Different Detergents on Stain Removal from Cotton Cloth

PURPOSE

The purpose of this experiment was to compare the effectiveness of different brands of detergent in removing stains from cotton cloth. 

I became interested in this idea when I got stains on my white cotton t-shirts. My mom washed them but the detergent she used didn’t always get the stain out.   T-shirts are expensive to replace and I wondered if I could find a better detergent.  
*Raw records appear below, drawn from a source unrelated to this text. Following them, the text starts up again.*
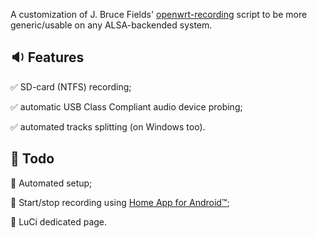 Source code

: A customization of J. Bruce Fields' [openwrt-recording](https://github.com/bfields/openwrt-recording#readme) script to be more generic/usable on any ALSA-backended system.

## :sound: Features

:white_check_mark: SD-card (NTFS) recording;

:white_check_mark: automatic USB Class Compliant audio device probing;

:white_check_mark: automated tracks splitting (on Windows too).

## :construction: Todo

:white_square_button: Automated setup;

:white_square_button: Start/stop recording using [Home App for Android™](https://github.com/Domi04151309/HomeApp#readme);

:white_square_button: LuCi dedicated page.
The information gained from this experiment would help homemakers, laundry services, hotels, hospitals, and others make better choices on which detergent to buy.

HYPOTHESIS

My hypothesis was that Tide would remove the test stains most effectively.

I based my hypothesis on the recent studies in “Consumer Reports” (October 2005, page 6) that showed Tide was the most reliable detergent/stain remover.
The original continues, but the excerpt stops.